━━ Recorded data

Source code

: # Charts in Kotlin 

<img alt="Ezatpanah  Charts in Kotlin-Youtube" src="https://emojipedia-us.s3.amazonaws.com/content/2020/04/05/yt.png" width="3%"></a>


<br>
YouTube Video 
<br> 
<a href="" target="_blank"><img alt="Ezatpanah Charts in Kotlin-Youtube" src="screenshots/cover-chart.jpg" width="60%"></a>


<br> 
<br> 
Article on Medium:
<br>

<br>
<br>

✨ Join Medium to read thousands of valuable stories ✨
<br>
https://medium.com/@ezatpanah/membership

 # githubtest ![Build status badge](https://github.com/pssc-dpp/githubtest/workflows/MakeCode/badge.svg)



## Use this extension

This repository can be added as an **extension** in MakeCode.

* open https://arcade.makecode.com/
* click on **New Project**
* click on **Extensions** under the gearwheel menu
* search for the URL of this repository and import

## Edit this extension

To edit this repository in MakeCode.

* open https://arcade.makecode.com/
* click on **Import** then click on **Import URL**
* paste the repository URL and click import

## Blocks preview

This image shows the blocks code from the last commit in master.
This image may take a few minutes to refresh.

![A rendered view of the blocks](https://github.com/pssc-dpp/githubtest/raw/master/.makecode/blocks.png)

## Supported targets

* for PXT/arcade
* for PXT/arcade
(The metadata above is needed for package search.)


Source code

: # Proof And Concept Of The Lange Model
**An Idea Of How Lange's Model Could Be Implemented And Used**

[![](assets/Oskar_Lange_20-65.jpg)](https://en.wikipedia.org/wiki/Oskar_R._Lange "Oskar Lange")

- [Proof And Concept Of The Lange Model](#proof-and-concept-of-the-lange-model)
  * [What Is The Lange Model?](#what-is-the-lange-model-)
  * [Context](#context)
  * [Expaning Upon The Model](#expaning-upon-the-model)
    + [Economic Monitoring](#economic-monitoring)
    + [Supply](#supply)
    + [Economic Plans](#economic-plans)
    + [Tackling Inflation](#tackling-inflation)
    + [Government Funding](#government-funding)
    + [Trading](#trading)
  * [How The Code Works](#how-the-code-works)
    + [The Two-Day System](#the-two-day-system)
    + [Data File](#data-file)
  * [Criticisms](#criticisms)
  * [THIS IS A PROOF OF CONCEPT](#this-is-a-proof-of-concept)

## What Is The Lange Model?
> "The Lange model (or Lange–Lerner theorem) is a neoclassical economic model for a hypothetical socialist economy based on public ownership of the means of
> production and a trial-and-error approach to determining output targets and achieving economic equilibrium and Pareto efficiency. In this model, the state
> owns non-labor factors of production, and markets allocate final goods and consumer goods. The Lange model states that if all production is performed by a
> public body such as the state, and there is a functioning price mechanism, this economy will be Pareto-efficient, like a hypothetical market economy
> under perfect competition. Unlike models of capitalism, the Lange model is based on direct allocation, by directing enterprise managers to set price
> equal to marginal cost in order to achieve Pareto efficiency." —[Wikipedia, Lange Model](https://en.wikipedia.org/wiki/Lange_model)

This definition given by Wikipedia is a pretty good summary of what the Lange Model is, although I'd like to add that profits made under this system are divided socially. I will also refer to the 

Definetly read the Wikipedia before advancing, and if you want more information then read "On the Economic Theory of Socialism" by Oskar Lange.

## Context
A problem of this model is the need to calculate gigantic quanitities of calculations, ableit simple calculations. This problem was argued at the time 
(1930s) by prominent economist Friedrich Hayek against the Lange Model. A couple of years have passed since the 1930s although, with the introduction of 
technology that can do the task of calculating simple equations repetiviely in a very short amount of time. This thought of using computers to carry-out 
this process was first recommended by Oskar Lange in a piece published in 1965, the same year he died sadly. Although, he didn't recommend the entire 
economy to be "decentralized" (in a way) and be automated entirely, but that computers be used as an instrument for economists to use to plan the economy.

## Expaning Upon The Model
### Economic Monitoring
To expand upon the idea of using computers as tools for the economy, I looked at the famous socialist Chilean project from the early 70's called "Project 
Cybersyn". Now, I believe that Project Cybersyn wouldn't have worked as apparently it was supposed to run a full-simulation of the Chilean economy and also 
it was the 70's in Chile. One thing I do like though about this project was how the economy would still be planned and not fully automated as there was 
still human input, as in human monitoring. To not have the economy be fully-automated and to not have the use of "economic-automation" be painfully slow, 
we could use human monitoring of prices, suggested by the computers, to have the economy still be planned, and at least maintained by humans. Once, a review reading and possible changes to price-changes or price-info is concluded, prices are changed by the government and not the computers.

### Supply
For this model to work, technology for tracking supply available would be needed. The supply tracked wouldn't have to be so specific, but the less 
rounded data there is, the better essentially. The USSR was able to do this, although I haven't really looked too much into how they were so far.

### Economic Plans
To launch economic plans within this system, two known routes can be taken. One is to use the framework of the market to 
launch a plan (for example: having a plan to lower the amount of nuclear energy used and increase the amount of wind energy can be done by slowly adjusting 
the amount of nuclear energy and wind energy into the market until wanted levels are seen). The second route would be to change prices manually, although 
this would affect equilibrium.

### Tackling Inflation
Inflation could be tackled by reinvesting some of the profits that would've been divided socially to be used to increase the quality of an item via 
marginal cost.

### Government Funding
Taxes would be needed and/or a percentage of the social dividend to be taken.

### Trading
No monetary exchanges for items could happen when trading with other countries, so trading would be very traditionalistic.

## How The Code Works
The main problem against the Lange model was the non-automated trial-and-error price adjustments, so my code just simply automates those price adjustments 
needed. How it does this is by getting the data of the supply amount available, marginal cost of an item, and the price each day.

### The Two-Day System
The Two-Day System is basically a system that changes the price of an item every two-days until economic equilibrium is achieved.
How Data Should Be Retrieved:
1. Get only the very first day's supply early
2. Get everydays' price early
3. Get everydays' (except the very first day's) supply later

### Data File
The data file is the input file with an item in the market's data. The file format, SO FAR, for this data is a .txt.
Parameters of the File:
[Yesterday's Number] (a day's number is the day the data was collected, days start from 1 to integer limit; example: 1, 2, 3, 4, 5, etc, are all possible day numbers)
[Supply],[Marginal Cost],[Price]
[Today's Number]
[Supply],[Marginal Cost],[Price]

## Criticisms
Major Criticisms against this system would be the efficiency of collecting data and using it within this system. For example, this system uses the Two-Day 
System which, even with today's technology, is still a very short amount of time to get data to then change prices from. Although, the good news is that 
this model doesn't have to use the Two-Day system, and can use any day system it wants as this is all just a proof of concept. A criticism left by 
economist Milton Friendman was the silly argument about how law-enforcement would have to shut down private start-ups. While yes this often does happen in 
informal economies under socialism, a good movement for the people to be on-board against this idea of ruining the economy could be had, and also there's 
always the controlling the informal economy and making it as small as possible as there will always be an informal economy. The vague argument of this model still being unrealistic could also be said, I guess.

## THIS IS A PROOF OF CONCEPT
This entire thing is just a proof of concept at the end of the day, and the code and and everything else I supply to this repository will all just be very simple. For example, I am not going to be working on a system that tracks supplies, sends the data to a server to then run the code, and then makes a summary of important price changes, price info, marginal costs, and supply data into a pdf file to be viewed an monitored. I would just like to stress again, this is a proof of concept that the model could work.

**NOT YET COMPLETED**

━━━━

Task directions:
Working from the data above, extract solely the lines from the one containing "2. Get everydays' price early" through the one containing "always the controlling", exactly as they appear, both included.

Result of the task:
2. Get everydays' price early
3. Get everydays' (except the very first day's) supply later

### Data File
The data file is the input file with an item in the market's data. The file format, SO FAR, for this data is a .txt.
Parameters of the File:
[Yesterday's Number] (a day's number is the day the data was collected, days start from 1 to integer limit; example: 1, 2, 3, 4, 5, etc, are all possible day numbers)
[Supply],[Marginal Cost],[Price]
[Today's Number]
[Supply],[Marginal Cost],[Price]

## Criticisms
Major Criticisms against this system would be the efficiency of collecting data and using it within this system. For example, this system uses the Two-Day 
System which, even with today's technology, is still a very short amount of time to get data to then change prices from. Although, the good news is that 
this model doesn't have to use the Two-Day system, and can use any day system it wants as this is all just a proof of concept. A criticism left by 
economist Milton Friendman was the silly argument about how law-enforcement would have to shut down private start-ups. While yes this often does happen in 
informal economies under socialism, a good movement for the people to be on-board against this idea of ruining the economy could be had, and also there's 
always the controlling the informal economy and making it as small as possible as there will always be an informal economy. The vague argument of this model still being unrealistic could also be said, I guess.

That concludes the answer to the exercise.